EXERCISE DESCRIPTION:
Each line from the one containing "Judgment 3_dir/day |" to the end of the records below should be restated word for word; please leave out all other lines.

(Pictures paired with source code)

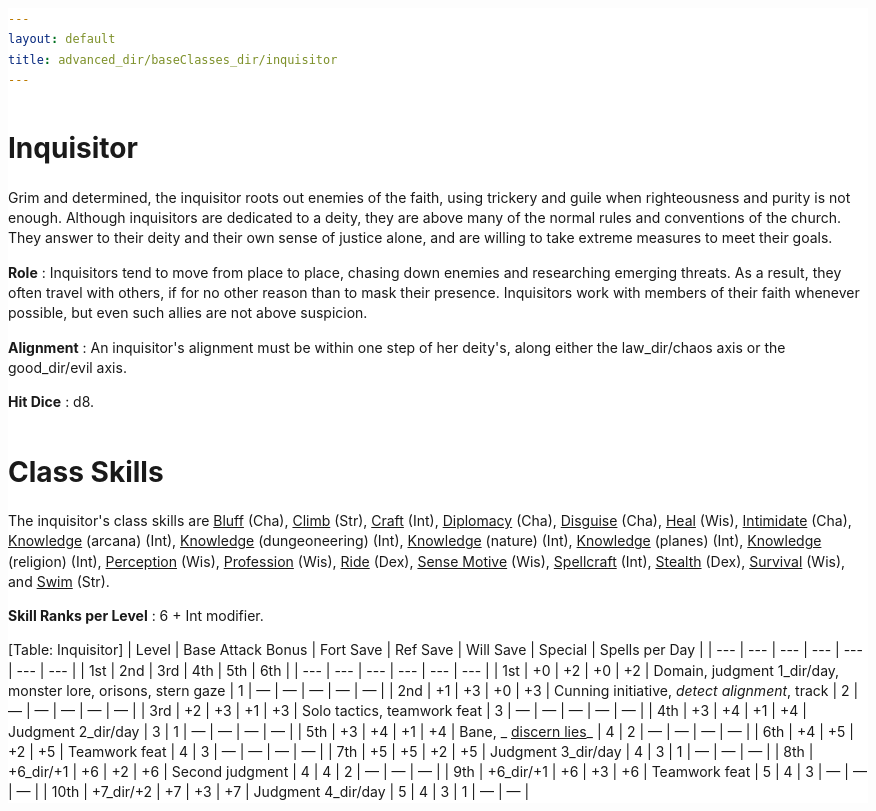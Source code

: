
 ```yaml
---
layout: default
title: advanced_dir/baseClasses_dir/inquisitor
---
```

# Inquisitor

Grim and determined, the inquisitor roots out enemies of the faith, using trickery and guile when righteousness and purity is not enough. Although inquisitors are dedicated to a deity, they are above many of the normal rules and conventions of the church. They answer to their deity and their own sense of justice alone, and are willing to take extreme measures to meet their goals.

**Role** : Inquisitors tend to move from place to place, chasing down enemies and researching emerging threats. As a result, they often travel with others, if for no other reason than to mask their presence. Inquisitors work with members of their faith whenever possible, but even such allies are not above suspicion.

**Alignment** : An inquisitor's alignment must be within one step of her deity's, along either the law_dir/chaos axis or the good_dir/evil axis.

**Hit Dice** : d8.

# Class Skills

The inquisitor's class skills are [Bluff](../../../skills_dir/bluff#_bluff) (Cha), [Climb](../../../skills_dir/climb#_climb) (Str), [Craft](../../../skills_dir/craft#_craft) (Int), [Diplomacy](../../../skills_dir/diplomacy#_diplomacy) (Cha), [Disguise](../../../skills_dir/disguise#_disguise) (Cha), [Heal](../../../skills_dir/heal#_heal) (Wis), [Intimidate](../../../skills_dir/intimidate#_intimidate) (Cha), [Knowledge](../../../skills_dir/knowledge#_knowledge) (arcana) (Int), [Knowledge](../../../skills_dir/knowledge#_knowledge) (dungeoneering) (Int), [Knowledge](../../../skills_dir/knowledge#_knowledge) (nature) (Int), [Knowledge](../../../skills_dir/knowledge#_knowledge) (planes) (Int), [Knowledge](../../../skills_dir/knowledge#_knowledge) (religion) (Int), [Perception](../../../skills_dir/perception#_perception) (Wis), [Profession](../../../skills_dir/profession#_profession) (Wis), [Ride](../../../skills_dir/ride#_ride) (Dex), [Sense Motive](../../../skills_dir/senseMotive#_sense-motive) (Wis), [Spellcraft](../../../skills_dir/spellcraft#_spellcraft) (Int), [Stealth](../../../skills_dir/stealth#_stealth) (Dex), [Survival](../../../skills_dir/survival#_survival) (Wis), and [Swim](../../../skills_dir/swim#_swim) (Str).

**Skill Ranks per Level** : 6 + Int modifier.

[Table: Inquisitor]
| Level | Base Attack Bonus | Fort Save | Ref Save | Will Save | Special | Spells per Day |
| --- | --- | --- | --- | --- | --- | --- |
| 1st | 2nd | 3rd | 4th | 5th | 6th |
| --- | --- | --- | --- | --- | --- |
| 1st | +0 | +2 | +0 | +2 | Domain, judgment 1_dir/day, monster lore, orisons, stern gaze | 1 | — | — | — | — | — |
| 2nd | +1 | +3 | +0 | +3 | Cunning initiative, _detect alignment_, track | 2 | — | — | — | — | — |
| 3rd | +2 | +3 | +1 | +3 | Solo tactics, teamwork feat | 3 | — | — | — | — | — |
| 4th | +3 | +4 | +1 | +4 | Judgment 2_dir/day | 3 | 1 | — | — | — | — |
| 5th | +3 | +4 | +1 | +4 | Bane, _ [discern lies](../../../spells_dir/discernLies#_discern-lies)_ | 4 | 2 | — | — | — | — |
| 6th | +4 | +5 | +2 | +5 | Teamwork feat | 4 | 3 | — | — | — | — |
| 7th | +5 | +5 | +2 | +5 | Judgment 3_dir/day | 4 | 3 | 1 | — | — | — |
| 8th | +6_dir/+1 | +6 | +2 | +6 | Second judgment | 4 | 4 | 2 | — | — | — |
| 9th | +6_dir/+1 | +6 | +3 | +6 | Teamwork feat | 5 | 4 | 3 | — | — | — |
| 10th | +7_dir/+2 | +7 | +3 | +7 | Judgment 4_dir/day | 5 | 4 | 3 | 1 | — | — |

RESULT FOR THIS EXERCISE:
| 7th | +5 | +5 | +2 | +5 | Judgment 3_dir/day | 4 | 3 | 1 | — | — | — |
| 8th | +6_dir/+1 | +6 | +2 | +6 | Second judgment | 4 | 4 | 2 | — | — | — |
| 9th | +6_dir/+1 | +6 | +3 | +6 | Teamwork feat | 5 | 4 | 3 | — | — | — |
| 10th | +7_dir/+2 | +7 | +3 | +7 | Judgment 4_dir/day | 5 | 4 | 3 | 1 | — | — |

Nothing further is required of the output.